My Dad is the man who has most influenced my life and, more importantly, my faith. If I could say but one thing in honor of him it would be this: Dad, your faith has saved my life.
Don’t get me wrong. I know I can’t get to heaven on someone else’s faith, but I can’t tell you how many times I’ve “borrowed” the faith of my father. I imagine God has written on a very lengthy scroll the many stories of wonder-working power unleashed by this man I am proud to call my earthly father. The man who has most modeled the love of my heavenly Father. The man who has walked a spiritual journey full of confidence and courage and boldness in his quest to make faith come alive in the eyes of those who know him and love him.
You do know that faith is one of God’s spiritual gifts, don’t you? Dad has many God-given talents, but when he gave his life to Christ, God blessed him with the spiritual gift of faith. Dad possesses several fine gifts of the Spirit, but the gift of faith? Well, let me just say, God has properly wow-ed him. In fact, I think it’s fair to say that God has given my father so much faith that he has an abundance to share with others, an overflow to sweep them off their feet. A flood of faith to inspire, encourage, and spur others on. Over the years as I’ve struggled and wavered many times in my own spiritual journey the faith of this incredible man has rubbed off onto me more times than I can count and made me a woman who chases hard after God. Because if I can have just a measure of my father’s faith, I will have a pretty plenty.
I’m convinced my father’s name is written in the Hall of Faith of modern-day spiritual heroes. Not only is he my hero, but I don’t doubt for one minute that he wears a cape and super-hero-tshirt in the eyes of many who have had the privilege of knowing him over the years. His faith is the stuff of legends, the kind that tells a story and keeps on going, the kind that leaves behind a lasting impression, a legacy.
It’s the kind of faith that rains down. Like manna. It comes in on the early morning dew and a whole crowd is fed, nourished, and satisfied. This kind of faith isn’t easily forgotten. Neither is the one who possesses it.
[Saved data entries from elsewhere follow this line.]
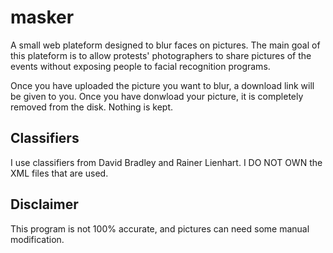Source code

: # masker

A small web plateform designed to blur faces on pictures.
The main goal of this plateform is to allow protests' photographers to share pictures of the events without exposing people to facial recognition programs.

Once you have uploaded the picture you want to blur, a download link will be given to you. Once you have donwload your picture, it is completely removed from the disk. Nothing is kept.

## Classifiers

I use classifiers from David Bradley and Rainer Lienhart. I DO NOT OWN the XML files that are used.

## Disclaimer

This program is not 100% accurate, and pictures can need some manual modification.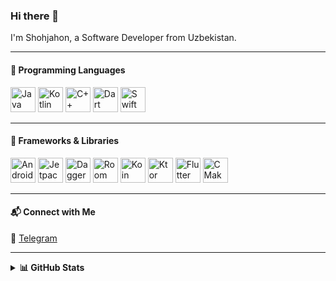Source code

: ### Hi there 👋

I'm Shohjahon, a Software Developer from Uzbekistan.

---

#### 🧠 Programming Languages
[<img alt="Java" title="Java" width="40px" src="https://brandslogos.com/wp-content/uploads/images/large/java-logo-1.png">](https://docs.oracle.com/en/java/javase/11/)
[<img alt="Kotlin" title="Kotlin" width="40px" src="https://sdtimes.com/wp-content/uploads/2018/02/pCfEzr6L_400x400.png">](https://kotlinlang.org/)
[<img alt="C++" title="C++" width="40px" src="https://upload.wikimedia.org/wikipedia/commons/thumb/1/18/ISO_C%2B%2B_Logo.svg/180px-ISO_C%2B%2B_Logo.svg.png">](https://cplusplus.com/)
[<img alt="Dart" title="Dart" width="40px" src="https://upload.wikimedia.org/wikipedia/commons/c/c6/Dart_logo.png">](https://dart.dev/)
[<img alt="Swift" title="Swift" width="40px" src="https://developer.apple.com/assets/elements/icons/swift/swift-64x64_2x.png">](https://developer.apple.com/swift/)

---

#### 🚀 Frameworks & Libraries
[<img alt="Android" title="Android" width="40px" src="https://logodownload.org/wp-content/uploads/2015/05/android-logo-3-2.png">](https://developer.android.com/)
[<img alt="Jetpack Compose" title="Jetpack Compose" width="40px" src="https://tabris.com/wp-content/uploads/2021/06/jetpack-compose-icon_RGB.png">](https://developer.android.com/jetpack/compose)
[<img alt="Dagger / Hilt" title="Hilt" width="40px" src="https://miro.medium.com/max/321/1*ZHDFHf2l1dh__D7gvyIT4w.png">](https://dagger.dev/hilt)
[<img alt="Room" title="Room" width="40px" src="https://raw.githubusercontent.com/irontec/android-room-example/master/logo.png">](https://developer.android.com/jetpack/androidx/releases/room)
[<img alt="Koin" title="Koin" width="40px" src="https://insert-koin.io/img/koin_new_logo.png">](https://insert-koin.io/)
[<img alt="Ktor" title="Ktor" width="40px" src="https://ktor.io/assets/img/ktor-logo.png">](https://ktor.io/)
[<img alt="Flutter" title="Flutter" width="40px" src="https://upload.wikimedia.org/wikipedia/commons/1/17/Google-flutter-logo.png">](https://flutter.dev/)
[<img alt="CMake" title="CMake" width="40px" src="https://cmake.org/wp-content/uploads/2023/08/CMake-Mark-1.svg">](https://cmake.org/)

---

#### 📬 Connect with Me
📨 [Telegram](https://t.me/Shoh_jahon24)

---

<details>
<summary><strong>📊 GitHub Stats</strong></summary>

<br>

![](https://komarev.com/ghpvc/?username=Shohjahon24)
[![GitHub followers](https://img.shields.io/github/followers/Shohjahon24?label=Follow&style=social)](https://github.com/Shohjahon24)

<br>

![Shohjahon's GitHub Stats](https://github-readme-stats.vercel.app/api?username=Shohjahon24&show_icons=true&theme=default)

![Top Languages](https://github-readme-stats.vercel.app/api/top-langs/?username=Shohjahon24&layout=compact)

</details>
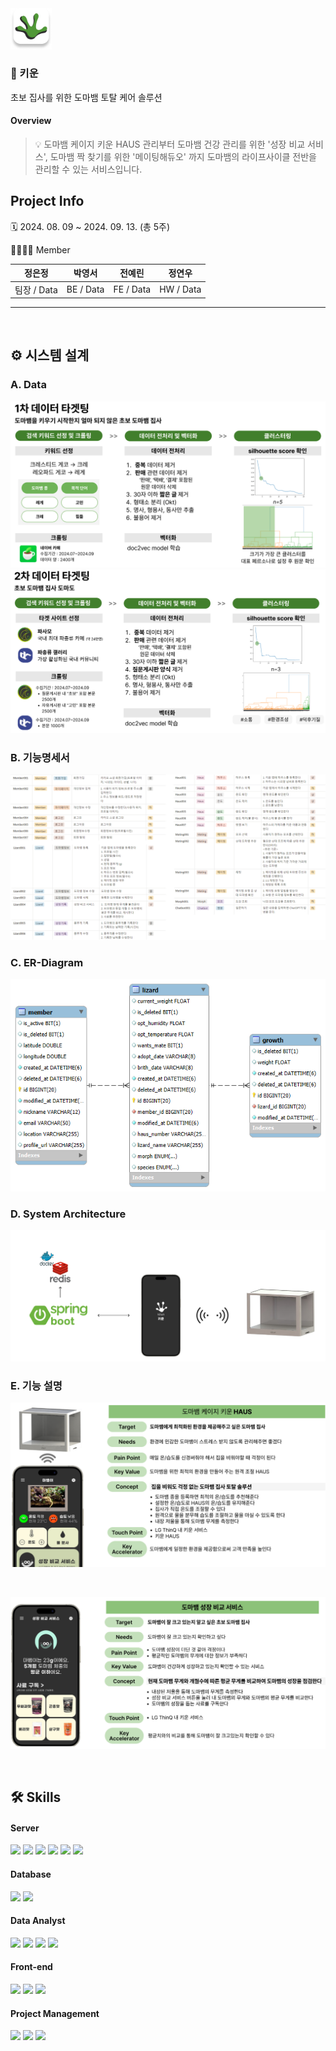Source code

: <img src="src/application.png" width="13%" height="13%" alt="앱 로고">

### 🦎 키운

초보 집사를 위한 도마뱀 토탈 케어 솔루션

#### Overview


> 💡 도마뱀 케이지 키운 HAUS 관리부터 도마뱀 건강 관리를 위한 '성장 비교 서비스', 도마뱀 짝 찾기를 위한 '메이팅해듀오' 까지 도마뱀의 라이프사이클 전반을 관리할 수 있는 서비스입니다.

## Project Info

🗓️ 2024. 08. 09 ~ 2024. 09. 13. (총 5주)

👨‍👩‍👦‍👦 Member


| 정은정| 박영서 | 전예린 | 정연우 | 
| :------------------------------------: | :----------------------------------: | :--------------------------------------: | :----------------------------------: |
|                팀장 / Data                 |                  BE / Data                  |                    FE / Data                    |               HW / Data            | 
---

</br>

## ⚙️ 시스템 설계


### A. Data

![Untitled](/src/data1.png)
![Untitled](/src/data2.png)


### B. 기능명세서

![Untitled](/src/기능명세서.png)

### C. ER-Diagram

![Untitled](/src/erd.png)


### D. System Architecture
![Untitled](/src/Frame%201.png)


### E. 기능 설명


![Untitled](/src/기능정의_하우스.png)

<br>

![Untitled](/src/기능정의서_성장.png)


<br>

## 🛠️ Skills

#### Server

<p>
    <img src="https://img.shields.io/badge/Java-007396?style=flat&logo=Conda-Forge&logoColor=white" />
    <img src="https://img.shields.io/badge/JPA-59666C?style=flat&logo=JPA&logoColor=white"/>
    <img src="https://img.shields.io/badge/springboot-6DB33F?style=flat&logo=springboot&logoColor=white"/>
    <img src="https://img.shields.io/badge/springsecurity-6DB33F?style=flat&logo=springsecurity&logoColor=white"/>
    <img src="https://img.shields.io/badge/JWT-000000?style=flat&logo=jsonwebtokens&logoColor=white"/>
    <img src="https://img.shields.io/badge/gradle-02303A?style=flat&logo=gradle&logoColor=white">
</p>

#### Database

<p>
    <img src="https://img.shields.io/badge/redis-DC382D?style=flat&logo=redis&logoColor=white"/>
    <img src="https://img.shields.io/badge/MariaDB-4479A1?style=flat&logo=mariadb&logoColor=white"/>
</p>

#### Data Analyst

<p>
    <img src="https://img.shields.io/badge/Python-3776AB?style=flat&logo=Python&logoColor=white"/>
    <img src="https://img.shields.io/badge/pandas-150458?style=flat&logo=pandas&logoColor=white"/>
    <img src="https://img.shields.io/badge/Numpy-013243?style=flat&logo=Numpy&logoColor=white"/>
    <img src="https://img.shields.io/badge/Jupyter-F37626?style=flat&logo=Jupyter&logoColor=white"/>

</p>


#### Front-end

<p>
    <img src="https://img.shields.io/badge/JavaScript-F7DF1E?style=flat&logo=JavaScript&logoColor=white"/>
    <img src="https://img.shields.io/badge/HTML5-E34F26?style=flat&logo=HTML5&logoColor=white"/>
    <img src="https://img.shields.io/badge/CSS3-1572B6?style=flat&logo=CSS3&logoColor=white"/>
</p>


#### Project Management

<p>
    <img src="https://img.shields.io/badge/github-181717?style=flat&logo=github&logoColor=white"/>
    <img src="https://img.shields.io/badge/figma-F24E1E?style=flat&logo=figma&logoColor=white"/>
    <img src="https://img.shields.io/badge/notion-000000?style=flat&logo=notion&logoColor=white"/>
</p>
<br/>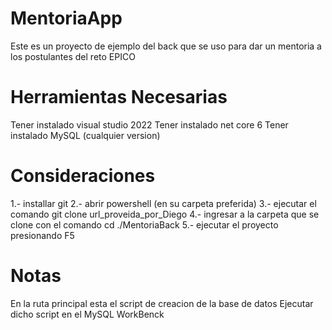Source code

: # MentoriaApp
Este es un proyecto de ejemplo del back que se uso para dar un mentoria a los postulantes del reto EPICO

# Herramientas Necesarias
Tener instalado visual studio 2022
Tener instalado net core 6
Tener instalado MySQL (cualquier version)

#  Consideraciones
1.- installar git 
2.- abrir powershell (en su carpeta preferida)
3.- ejecutar el comando git clone url_proveida_por_Diego
4.- ingresar a la carpeta que se clone con el comando cd ./MentoriaBack
5.- ejecutar el proyecto presionando F5

# Notas
En la ruta principal esta el script de creacion de la base de datos 
Ejecutar dicho script en el MySQL WorkBenck
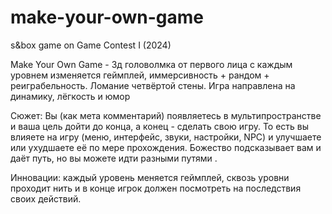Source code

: # make-your-own-game
s&amp;box game on Game Contest I (2024)

Make Your Own Game - 3д головолмка от первого лица с каждым уровнем изменяется геймплей, иммерсивность + рандом + реиграбельность.  Ломание четвёртой стены. Игра направлена на динамику, лёгкость и юмор

Сюжет: Вы (как мета комментарий) появляетесь в мультипространстве и ваша цель дойти до конца, а конец - сделать свою игру. То есть вы влияете на игру (меню, интерфейс, звуки, настройки, NPC) и улучшаете или ухудшаете её по мере прохождения. Божество подсказывает вам и даёт путь, но вы можете идти разными путями . 

Инновации: каждый уровень меняется геймплей, сквозь уровни проходит нить и в конце игрок должен посмотреть на последствия своих действий.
How can you forget someone whose faith in God’s power never seems to lack trust?
How can you forget someone whose faith in God’s plan never seems to lose heart?
How can you forget someone whose faith in God’s purpose never seems to forfeit hope?
How can you forget someone whose faith in God’s provision never seems to express doubt?
How can you forget someone whose faith in God’s protection never seems to know fear?
How can you forget someone whose faith in the Sovereignty of God is firm, steadfast, and sure? I think instead of a question mark here I need a period. This is the essence of my father’s faith. Trusting in the Sovereignty of God. That’s it. No if’s, and’s, or but’s.
You can’t forget that kind of faith. You can’t.
I can’t. I don’t. I won’t.
That’s why I want the faith of my father. That’s why I strive and persevere and press on in my journey of faith. Because I know God is real. I know that walking by faith and not by sight really can be a way of life. And no one on this earth has ever made it so real to me as this man whom God entrusted with my life.
Oh, gosh, Dad, what can I say? I have tears pooling in my eyes as I type because I love you so much. And I thank God for you from the bottom of my heart. I thank Him for giving you this gift so you can share it with me and show me how to live it. How wonderfully blessed I am for the riches of grace you have freely passed along to me that I may in turn pass them along to my children. I want to see generations of God-seekers learning to trust in the greatness and goodness of our mighty God because of your example.
“This day I call heaven and earth as witnesses against you that I have set before you life and death, blessings and curses. Now choose life, so that you and your children may live and that you may love the Lord your God, listen to His voice, and hold fast to Him. For the Lord is your life, and He will give you many years in the land He swore to give to your fathers…” Deuteronomy 30: 19-20
Dad, you will never know how grateful I am that you gave your life to Christ so that I would one day come to do the same. You’ll never know how grateful I am that you chose life. One day you’re going to walk through the pearly gates of heaven and a sea of faces will stand ready to greet you, grinning from ear-to-ear, unable to contain their joy, because if not for you they wouldn’t know this precious gift, either. My active imagination paints this beautiful picture for me and no daughter could possibly be prouder than I am of you. Yes, I can imagine it because it’s this faith that makes the gates of heaven real to me, the joy of heaven certain and the God of heaven alive and on the throne! All because of you.
The faith of my father…I may have borrowed it from time-to-time, but these days I believe it for myself and I trust in it.
And maybe…hopefully…blessedly…richly…my faith has come alive for others in such a way that the legacy lives on.